As Consultants, you will more than likely handle information of a sensitive nature whilst collaborating with clients. Personal data is a person’s most precious commodity. In a technological age where it is so easy to hack into somebody else’s bank account, steal social security details etc, it is no wonder that the majority are a little hesitant when it comes to handing over their personal information. As a professional, how can you reassure your client that their data is safe with you? What legal obligations do you have in that regard? Even though this article is based on Data Protection laws in Spain, most countries have similar legislation so it would be a good idea to find out what your obligations are in your place of residence.
To answer many of the burning questions you may have, I have spoken to an expert in this particular field, José Ángel Campos Sánchez whose company, Pengdolph IT & Services, is on a mission to inform other companies and individual business-owners of how to comply with these strict laws.
So, José, what exactly is Data Protection?
The Organic Law for the protection of data of a personal nature and the regularities of security measures of automated files with personal data are the basics for all companies and self-employed persons who in their day to day work deal with personal data. This law establishes how this data should be collected, stored, conserved, what consent is necessary etc. This refers to data stored in paper or digital format.
Who is obliged to comply with this law?
All self-employed persons, communities of owners and companies both public as well as private that have security cameras or files that hold personal data of their clients, owners, tenants or employees are obligated to comply with this legislation.
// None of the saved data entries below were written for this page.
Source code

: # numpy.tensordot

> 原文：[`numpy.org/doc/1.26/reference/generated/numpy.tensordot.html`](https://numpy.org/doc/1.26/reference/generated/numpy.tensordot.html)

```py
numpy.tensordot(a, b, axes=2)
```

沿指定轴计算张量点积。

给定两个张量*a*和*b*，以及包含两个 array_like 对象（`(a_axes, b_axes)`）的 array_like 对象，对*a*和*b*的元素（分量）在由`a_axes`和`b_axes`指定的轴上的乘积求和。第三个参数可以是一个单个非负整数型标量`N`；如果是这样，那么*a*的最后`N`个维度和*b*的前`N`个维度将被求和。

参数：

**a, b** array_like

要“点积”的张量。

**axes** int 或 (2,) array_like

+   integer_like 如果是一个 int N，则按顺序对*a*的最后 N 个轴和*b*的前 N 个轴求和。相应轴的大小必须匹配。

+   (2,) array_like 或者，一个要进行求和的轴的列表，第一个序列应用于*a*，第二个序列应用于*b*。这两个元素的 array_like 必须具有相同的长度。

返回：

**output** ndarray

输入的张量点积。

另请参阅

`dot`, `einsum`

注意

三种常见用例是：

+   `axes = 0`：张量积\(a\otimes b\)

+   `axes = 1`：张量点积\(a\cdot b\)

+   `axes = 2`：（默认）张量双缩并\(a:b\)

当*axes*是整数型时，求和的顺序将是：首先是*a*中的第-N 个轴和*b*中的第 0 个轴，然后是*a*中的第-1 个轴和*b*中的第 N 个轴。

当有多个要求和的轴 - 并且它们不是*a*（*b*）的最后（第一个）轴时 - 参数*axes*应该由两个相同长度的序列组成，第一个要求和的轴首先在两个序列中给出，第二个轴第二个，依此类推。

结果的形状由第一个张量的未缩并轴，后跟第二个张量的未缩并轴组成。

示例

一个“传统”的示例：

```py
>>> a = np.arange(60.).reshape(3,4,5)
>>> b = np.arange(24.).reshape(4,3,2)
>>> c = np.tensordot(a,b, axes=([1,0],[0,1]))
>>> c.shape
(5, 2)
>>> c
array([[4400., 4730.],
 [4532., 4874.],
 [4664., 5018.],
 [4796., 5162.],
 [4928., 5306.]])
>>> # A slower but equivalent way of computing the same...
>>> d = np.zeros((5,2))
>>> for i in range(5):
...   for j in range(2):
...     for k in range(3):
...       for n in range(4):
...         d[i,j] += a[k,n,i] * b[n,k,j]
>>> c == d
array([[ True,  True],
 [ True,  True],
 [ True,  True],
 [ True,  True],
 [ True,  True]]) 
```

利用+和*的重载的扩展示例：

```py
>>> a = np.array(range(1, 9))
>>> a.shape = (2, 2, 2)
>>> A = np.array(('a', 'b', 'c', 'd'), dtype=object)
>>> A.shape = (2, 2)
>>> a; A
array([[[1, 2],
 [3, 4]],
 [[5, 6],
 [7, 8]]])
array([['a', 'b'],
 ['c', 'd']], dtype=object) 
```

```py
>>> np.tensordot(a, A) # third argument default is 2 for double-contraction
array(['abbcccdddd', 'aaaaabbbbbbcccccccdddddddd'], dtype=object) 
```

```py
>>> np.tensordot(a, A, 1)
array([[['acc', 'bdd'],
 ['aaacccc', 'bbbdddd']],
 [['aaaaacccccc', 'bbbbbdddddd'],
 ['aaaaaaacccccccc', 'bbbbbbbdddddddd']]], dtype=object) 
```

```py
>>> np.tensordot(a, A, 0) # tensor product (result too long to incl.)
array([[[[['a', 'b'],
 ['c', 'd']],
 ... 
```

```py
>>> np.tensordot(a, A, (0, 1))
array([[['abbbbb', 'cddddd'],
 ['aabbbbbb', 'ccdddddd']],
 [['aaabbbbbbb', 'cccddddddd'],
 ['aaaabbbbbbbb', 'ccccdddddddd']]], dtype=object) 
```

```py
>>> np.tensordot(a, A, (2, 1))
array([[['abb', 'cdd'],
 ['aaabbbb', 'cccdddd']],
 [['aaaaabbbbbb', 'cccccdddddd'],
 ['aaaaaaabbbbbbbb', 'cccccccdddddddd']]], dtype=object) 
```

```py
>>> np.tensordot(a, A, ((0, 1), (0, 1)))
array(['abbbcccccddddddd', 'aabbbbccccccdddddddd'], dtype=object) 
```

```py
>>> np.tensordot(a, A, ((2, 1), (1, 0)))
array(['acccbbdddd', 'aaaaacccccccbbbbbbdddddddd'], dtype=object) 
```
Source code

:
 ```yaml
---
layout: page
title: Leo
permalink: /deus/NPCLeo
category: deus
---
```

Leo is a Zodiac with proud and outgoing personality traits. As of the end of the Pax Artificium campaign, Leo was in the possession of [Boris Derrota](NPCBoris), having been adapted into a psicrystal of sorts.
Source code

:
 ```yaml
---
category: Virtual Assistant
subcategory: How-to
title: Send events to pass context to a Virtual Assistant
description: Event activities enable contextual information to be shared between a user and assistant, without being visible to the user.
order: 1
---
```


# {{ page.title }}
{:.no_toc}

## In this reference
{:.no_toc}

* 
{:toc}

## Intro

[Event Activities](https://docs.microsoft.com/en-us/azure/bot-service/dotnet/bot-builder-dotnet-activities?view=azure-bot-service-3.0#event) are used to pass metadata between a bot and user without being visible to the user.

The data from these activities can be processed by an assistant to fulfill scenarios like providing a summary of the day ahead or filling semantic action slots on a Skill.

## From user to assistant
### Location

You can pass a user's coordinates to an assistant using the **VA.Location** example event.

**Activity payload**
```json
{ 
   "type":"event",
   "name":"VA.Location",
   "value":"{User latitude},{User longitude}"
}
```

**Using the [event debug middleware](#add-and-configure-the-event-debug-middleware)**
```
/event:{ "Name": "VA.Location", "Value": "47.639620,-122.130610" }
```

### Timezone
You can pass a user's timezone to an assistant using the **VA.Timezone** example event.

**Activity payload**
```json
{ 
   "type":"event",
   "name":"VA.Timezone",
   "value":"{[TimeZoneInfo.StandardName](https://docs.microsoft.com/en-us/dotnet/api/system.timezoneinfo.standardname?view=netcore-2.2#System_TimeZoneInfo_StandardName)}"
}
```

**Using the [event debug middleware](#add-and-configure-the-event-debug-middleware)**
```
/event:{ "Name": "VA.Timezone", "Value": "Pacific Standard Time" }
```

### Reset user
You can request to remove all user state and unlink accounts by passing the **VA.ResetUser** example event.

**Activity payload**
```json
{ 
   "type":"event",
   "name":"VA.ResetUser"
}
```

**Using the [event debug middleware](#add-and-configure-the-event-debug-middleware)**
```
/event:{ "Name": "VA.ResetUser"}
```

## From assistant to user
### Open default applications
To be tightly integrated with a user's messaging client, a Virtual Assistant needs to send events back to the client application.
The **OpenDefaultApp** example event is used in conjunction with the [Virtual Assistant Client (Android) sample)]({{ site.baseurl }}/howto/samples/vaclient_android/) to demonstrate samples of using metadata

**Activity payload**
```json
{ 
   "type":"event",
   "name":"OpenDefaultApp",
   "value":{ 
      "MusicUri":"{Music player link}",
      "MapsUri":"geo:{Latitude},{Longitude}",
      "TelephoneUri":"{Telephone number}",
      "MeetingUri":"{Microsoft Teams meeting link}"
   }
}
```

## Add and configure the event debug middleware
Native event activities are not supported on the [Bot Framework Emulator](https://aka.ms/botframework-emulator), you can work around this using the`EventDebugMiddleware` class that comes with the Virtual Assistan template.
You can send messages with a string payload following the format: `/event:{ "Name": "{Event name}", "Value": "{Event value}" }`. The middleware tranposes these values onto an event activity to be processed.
Thanks to the data protection agency, the Spanish Tax Office collected more than 250 million Euros in fines during last year alone and for this precise reason, fines in this regard have been increased this year.
Last year, the fine for not registering your company with the Data Protection Agency was set at 600€ but today it stands at 900€ and there is no appeal process against any decision made by the Agency as they, like the Tax Office are a public organization.
When am I obliged to register?
Registration should take place within the first 30 days of starting to deal with a client’s personal data. There are currently various fines in process due to the lack of registration by many.
If I register with the Data Protection Agency, is that it?
No, just registering does not mean you are complying with the law. Once you have registered, a security document has to be created, contracts for the transfer of data, internal procedures and various other documents as well as an incident book which is obligatory for the audits and inspections are necessary, amongst other things.
If you work from an office, there are other security requirements that must be complied with in regards to the treatment of personal data. Inspections by the agency are carried out periodically, without prior notice and even though the law states that an audit is obligatory every two years, inspections are normally done well before the stipulated time. For that reason, I recommend an internal audit be carried out every six months or at least once a year.
If the Agency audits my company and finds fault with it, what type of fine could I be facing?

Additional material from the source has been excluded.